---- Data provided
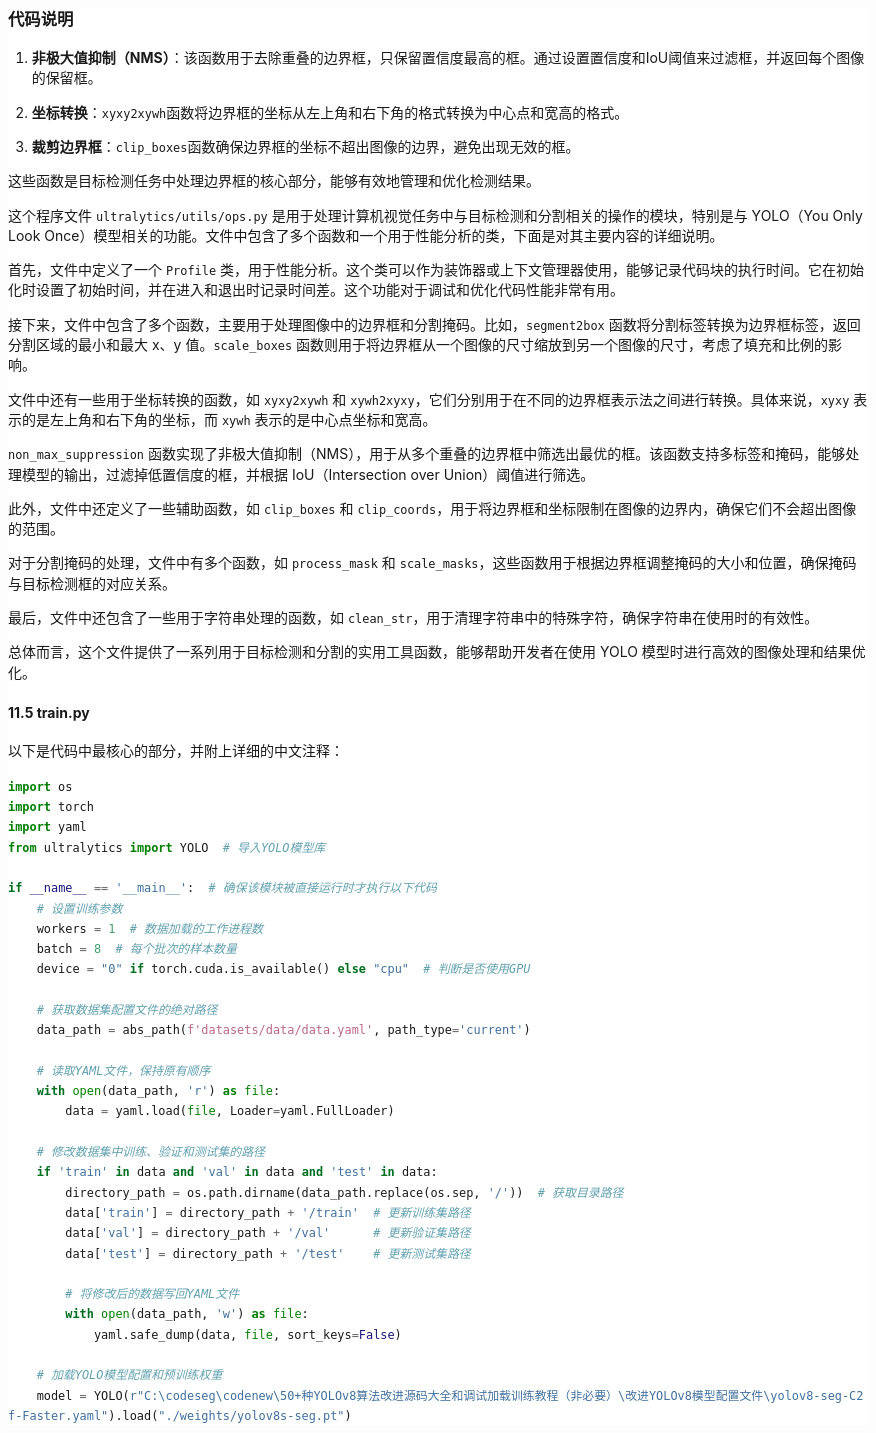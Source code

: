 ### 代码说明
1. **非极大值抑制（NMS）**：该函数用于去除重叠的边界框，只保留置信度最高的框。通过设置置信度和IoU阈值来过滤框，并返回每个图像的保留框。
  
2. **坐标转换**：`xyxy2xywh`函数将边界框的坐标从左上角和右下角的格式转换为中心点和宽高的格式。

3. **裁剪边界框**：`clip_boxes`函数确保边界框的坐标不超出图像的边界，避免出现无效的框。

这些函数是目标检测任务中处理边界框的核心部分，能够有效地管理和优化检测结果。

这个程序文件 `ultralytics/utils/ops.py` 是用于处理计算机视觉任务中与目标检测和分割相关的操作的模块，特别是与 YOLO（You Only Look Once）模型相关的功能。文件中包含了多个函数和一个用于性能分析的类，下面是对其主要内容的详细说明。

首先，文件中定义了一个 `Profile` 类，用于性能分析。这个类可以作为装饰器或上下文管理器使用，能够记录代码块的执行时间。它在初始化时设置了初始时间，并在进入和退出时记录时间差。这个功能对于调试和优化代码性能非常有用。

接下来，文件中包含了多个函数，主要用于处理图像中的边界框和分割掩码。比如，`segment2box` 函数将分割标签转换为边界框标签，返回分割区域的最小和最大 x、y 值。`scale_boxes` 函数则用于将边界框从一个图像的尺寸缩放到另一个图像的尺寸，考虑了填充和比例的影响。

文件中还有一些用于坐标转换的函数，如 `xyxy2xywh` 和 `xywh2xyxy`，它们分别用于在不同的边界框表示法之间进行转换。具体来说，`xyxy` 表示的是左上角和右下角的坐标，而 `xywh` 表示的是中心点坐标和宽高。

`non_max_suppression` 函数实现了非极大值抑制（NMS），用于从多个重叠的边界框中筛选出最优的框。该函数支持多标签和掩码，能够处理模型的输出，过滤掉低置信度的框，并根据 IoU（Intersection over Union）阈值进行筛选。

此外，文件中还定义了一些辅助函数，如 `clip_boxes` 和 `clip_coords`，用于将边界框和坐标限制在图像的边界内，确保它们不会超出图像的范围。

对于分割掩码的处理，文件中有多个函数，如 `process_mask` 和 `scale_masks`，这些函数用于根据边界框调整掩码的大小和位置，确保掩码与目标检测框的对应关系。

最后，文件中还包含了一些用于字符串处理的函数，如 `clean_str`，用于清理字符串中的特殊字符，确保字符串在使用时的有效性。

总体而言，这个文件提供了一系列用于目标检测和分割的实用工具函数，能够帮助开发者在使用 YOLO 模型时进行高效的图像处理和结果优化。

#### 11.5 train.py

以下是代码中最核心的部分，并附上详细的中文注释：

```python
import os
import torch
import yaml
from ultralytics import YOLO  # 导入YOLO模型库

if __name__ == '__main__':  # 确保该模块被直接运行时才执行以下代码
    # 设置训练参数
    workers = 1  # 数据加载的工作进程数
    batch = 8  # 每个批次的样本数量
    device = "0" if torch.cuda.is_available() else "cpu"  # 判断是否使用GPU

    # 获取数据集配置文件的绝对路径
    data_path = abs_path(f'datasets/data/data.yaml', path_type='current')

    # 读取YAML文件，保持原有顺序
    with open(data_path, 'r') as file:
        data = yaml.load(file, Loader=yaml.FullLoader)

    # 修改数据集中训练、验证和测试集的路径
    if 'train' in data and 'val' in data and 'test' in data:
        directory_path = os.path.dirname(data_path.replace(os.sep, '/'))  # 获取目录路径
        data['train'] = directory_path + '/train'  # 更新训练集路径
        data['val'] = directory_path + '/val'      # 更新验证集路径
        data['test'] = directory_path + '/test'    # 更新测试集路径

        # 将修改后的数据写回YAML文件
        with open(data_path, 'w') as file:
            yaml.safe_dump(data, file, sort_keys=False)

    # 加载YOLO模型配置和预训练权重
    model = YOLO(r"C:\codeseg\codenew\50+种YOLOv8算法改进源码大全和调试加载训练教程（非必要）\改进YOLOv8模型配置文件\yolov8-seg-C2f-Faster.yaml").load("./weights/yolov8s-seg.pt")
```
--------
**What to work on**
The records above should be written out exactly, and the images dropped.

**Answer space**
Source code

: ### 代码说明
1. **非极大值抑制（NMS）**：该函数用于去除重叠的边界框，只保留置信度最高的框。通过设置置信度和IoU阈值来过滤框，并返回每个图像的保留框。
  
2. **坐标转换**：`xyxy2xywh`函数将边界框的坐标从左上角和右下角的格式转换为中心点和宽高的格式。

3. **裁剪边界框**：`clip_boxes`函数确保边界框的坐标不超出图像的边界，避免出现无效的框。

这些函数是目标检测任务中处理边界框的核心部分，能够有效地管理和优化检测结果。

这个程序文件 `ultralytics/utils/ops.py` 是用于处理计算机视觉任务中与目标检测和分割相关的操作的模块，特别是与 YOLO（You Only Look Once）模型相关的功能。文件中包含了多个函数和一个用于性能分析的类，下面是对其主要内容的详细说明。

首先，文件中定义了一个 `Profile` 类，用于性能分析。这个类可以作为装饰器或上下文管理器使用，能够记录代码块的执行时间。它在初始化时设置了初始时间，并在进入和退出时记录时间差。这个功能对于调试和优化代码性能非常有用。

接下来，文件中包含了多个函数，主要用于处理图像中的边界框和分割掩码。比如，`segment2box` 函数将分割标签转换为边界框标签，返回分割区域的最小和最大 x、y 值。`scale_boxes` 函数则用于将边界框从一个图像的尺寸缩放到另一个图像的尺寸，考虑了填充和比例的影响。

文件中还有一些用于坐标转换的函数，如 `xyxy2xywh` 和 `xywh2xyxy`，它们分别用于在不同的边界框表示法之间进行转换。具体来说，`xyxy` 表示的是左上角和右下角的坐标，而 `xywh` 表示的是中心点坐标和宽高。

`non_max_suppression` 函数实现了非极大值抑制（NMS），用于从多个重叠的边界框中筛选出最优的框。该函数支持多标签和掩码，能够处理模型的输出，过滤掉低置信度的框，并根据 IoU（Intersection over Union）阈值进行筛选。

此外，文件中还定义了一些辅助函数，如 `clip_boxes` 和 `clip_coords`，用于将边界框和坐标限制在图像的边界内，确保它们不会超出图像的范围。

对于分割掩码的处理，文件中有多个函数，如 `process_mask` 和 `scale_masks`，这些函数用于根据边界框调整掩码的大小和位置，确保掩码与目标检测框的对应关系。

最后，文件中还包含了一些用于字符串处理的函数，如 `clean_str`，用于清理字符串中的特殊字符，确保字符串在使用时的有效性。

总体而言，这个文件提供了一系列用于目标检测和分割的实用工具函数，能够帮助开发者在使用 YOLO 模型时进行高效的图像处理和结果优化。

#### 11.5 train.py

以下是代码中最核心的部分，并附上详细的中文注释：

```python
import os
import torch
import yaml
from ultralytics import YOLO  # 导入YOLO模型库

if __name__ == '__main__':  # 确保该模块被直接运行时才执行以下代码
    # 设置训练参数
    workers = 1  # 数据加载的工作进程数
    batch = 8  # 每个批次的样本数量
    device = "0" if torch.cuda.is_available() else "cpu"  # 判断是否使用GPU

    # 获取数据集配置文件的绝对路径
    data_path = abs_path(f'datasets/data/data.yaml', path_type='current')

    # 读取YAML文件，保持原有顺序
    with open(data_path, 'r') as file:
        data = yaml.load(file, Loader=yaml.FullLoader)

    # 修改数据集中训练、验证和测试集的路径
    if 'train' in data and 'val' in data and 'test' in data:
        directory_path = os.path.dirname(data_path.replace(os.sep, '/'))  # 获取目录路径
        data['train'] = directory_path + '/train'  # 更新训练集路径
        data['val'] = directory_path + '/val'      # 更新验证集路径
        data['test'] = directory_path + '/test'    # 更新测试集路径

        # 将修改后的数据写回YAML文件
        with open(data_path, 'w') as file:
            yaml.safe_dump(data, file, sort_keys=False)

    # 加载YOLO模型配置和预训练权重
    model = YOLO(r"C:\codeseg\codenew\50+种YOLOv8算法改进源码大全和调试加载训练教程（非必要）\改进YOLOv8模型配置文件\yolov8-seg-C2f-Faster.yaml").load("./weights/yolov8s-seg.pt")
```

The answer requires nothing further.